### Given records

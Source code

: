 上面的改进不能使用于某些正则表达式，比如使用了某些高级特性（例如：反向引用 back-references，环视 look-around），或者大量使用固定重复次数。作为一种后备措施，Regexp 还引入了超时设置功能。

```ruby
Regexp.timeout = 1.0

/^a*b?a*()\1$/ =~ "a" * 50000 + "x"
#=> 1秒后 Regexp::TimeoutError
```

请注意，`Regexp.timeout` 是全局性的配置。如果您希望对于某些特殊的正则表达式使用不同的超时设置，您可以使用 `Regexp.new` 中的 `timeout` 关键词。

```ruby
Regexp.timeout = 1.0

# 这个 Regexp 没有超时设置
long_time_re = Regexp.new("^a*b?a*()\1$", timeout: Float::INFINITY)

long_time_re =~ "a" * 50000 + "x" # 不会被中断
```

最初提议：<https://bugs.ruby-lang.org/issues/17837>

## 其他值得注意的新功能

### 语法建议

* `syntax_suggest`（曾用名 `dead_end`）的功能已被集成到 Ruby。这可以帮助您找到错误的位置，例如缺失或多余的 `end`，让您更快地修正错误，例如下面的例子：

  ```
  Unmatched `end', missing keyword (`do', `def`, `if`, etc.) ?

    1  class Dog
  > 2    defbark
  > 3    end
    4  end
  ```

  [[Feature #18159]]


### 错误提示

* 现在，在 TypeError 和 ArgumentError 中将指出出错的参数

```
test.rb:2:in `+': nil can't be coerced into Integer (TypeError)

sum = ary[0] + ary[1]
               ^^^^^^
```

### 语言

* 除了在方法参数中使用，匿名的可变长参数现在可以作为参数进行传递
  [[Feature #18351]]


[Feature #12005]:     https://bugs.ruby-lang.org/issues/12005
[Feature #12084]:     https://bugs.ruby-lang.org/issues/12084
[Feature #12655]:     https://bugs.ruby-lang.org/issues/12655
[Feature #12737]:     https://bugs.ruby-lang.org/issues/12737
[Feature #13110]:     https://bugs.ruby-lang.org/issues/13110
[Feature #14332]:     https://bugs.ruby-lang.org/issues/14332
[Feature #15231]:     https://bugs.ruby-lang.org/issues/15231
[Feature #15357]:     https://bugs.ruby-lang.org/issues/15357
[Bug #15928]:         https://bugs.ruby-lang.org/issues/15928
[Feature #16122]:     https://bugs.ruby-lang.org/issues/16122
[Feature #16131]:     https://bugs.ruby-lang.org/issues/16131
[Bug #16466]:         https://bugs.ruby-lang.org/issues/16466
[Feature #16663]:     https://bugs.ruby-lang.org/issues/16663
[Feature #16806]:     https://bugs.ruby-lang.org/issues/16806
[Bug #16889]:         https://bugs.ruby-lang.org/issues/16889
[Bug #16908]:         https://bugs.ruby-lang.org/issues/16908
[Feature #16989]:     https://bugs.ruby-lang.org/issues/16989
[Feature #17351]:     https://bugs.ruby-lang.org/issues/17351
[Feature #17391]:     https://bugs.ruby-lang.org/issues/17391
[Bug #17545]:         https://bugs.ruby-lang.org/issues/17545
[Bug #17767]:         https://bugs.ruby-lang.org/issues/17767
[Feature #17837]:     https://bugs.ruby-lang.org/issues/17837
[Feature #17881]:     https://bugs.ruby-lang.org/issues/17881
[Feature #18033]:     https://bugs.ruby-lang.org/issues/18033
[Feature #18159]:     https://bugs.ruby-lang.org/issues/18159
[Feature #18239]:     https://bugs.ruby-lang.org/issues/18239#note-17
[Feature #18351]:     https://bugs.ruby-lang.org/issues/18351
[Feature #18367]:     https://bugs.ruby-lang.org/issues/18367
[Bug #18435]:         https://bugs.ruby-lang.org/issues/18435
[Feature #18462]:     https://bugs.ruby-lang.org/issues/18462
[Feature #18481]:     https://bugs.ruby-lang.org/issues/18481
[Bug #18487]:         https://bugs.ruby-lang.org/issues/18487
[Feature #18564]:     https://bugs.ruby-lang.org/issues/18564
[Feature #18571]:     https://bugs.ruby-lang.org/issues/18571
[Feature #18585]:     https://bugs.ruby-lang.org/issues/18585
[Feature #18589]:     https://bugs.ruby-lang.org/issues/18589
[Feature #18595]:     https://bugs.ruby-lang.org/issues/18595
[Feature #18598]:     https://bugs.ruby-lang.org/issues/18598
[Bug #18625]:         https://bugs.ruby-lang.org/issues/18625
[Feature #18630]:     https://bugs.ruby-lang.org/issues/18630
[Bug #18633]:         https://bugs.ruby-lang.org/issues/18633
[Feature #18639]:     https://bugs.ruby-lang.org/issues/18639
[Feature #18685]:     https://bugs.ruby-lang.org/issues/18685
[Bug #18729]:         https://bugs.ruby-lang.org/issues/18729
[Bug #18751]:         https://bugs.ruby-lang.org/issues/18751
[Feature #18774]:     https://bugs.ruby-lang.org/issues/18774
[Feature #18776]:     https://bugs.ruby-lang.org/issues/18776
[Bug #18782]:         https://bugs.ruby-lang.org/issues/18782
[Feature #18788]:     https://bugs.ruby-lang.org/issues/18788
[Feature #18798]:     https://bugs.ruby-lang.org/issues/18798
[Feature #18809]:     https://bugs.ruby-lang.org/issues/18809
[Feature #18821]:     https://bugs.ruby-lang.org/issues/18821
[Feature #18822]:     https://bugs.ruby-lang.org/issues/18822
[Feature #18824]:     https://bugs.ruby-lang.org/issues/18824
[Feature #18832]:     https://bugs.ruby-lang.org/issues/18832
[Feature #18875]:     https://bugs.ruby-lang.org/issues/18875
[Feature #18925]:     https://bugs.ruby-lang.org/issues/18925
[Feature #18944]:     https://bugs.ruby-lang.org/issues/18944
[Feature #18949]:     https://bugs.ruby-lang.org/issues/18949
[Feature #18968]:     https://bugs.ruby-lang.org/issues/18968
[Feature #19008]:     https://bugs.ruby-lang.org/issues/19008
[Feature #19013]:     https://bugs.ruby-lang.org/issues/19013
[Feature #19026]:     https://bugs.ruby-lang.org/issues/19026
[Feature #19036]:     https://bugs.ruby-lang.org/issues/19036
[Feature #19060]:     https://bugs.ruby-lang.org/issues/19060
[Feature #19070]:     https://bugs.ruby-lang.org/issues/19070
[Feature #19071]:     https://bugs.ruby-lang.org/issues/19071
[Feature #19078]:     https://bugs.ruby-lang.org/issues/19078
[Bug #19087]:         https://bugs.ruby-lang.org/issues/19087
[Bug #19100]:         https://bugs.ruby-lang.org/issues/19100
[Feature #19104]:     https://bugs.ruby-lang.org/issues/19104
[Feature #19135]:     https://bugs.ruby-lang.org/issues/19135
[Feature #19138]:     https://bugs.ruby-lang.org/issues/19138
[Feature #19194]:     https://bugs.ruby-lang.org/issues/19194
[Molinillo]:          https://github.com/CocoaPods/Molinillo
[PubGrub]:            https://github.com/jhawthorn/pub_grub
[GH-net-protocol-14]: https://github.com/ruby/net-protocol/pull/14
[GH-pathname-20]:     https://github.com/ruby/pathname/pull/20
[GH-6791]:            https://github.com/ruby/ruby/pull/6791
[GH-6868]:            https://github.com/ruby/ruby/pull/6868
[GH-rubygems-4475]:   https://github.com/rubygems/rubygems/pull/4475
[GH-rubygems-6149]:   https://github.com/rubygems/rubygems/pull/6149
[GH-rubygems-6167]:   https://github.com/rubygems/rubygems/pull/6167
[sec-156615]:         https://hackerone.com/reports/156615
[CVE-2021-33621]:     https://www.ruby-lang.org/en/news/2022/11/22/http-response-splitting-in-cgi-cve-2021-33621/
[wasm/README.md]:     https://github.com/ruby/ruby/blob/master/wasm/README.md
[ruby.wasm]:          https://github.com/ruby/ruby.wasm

### Task statement
Each line in the listing above that includes the word "Regexp" needs to be copied out.

### Task result
: 上面的改进不能使用于某些正则表达式，比如使用了某些高级特性（例如：反向引用 back-references，环视 look-around），或者大量使用固定重复次数。作为一种后备措施，Regexp 还引入了超时设置功能。
Regexp.timeout = 1.0
#=> 1秒后 Regexp::TimeoutError
请注意，`Regexp.timeout` 是全局性的配置。如果您希望对于某些特殊的正则表达式使用不同的超时设置，您可以使用 `Regexp.new` 中的 `timeout` 关键词。
Regexp.timeout = 1.0
# 这个 Regexp 没有超时设置
long_time_re = Regexp.new("^a*b?a*()\1$", timeout: Float::INFINITY)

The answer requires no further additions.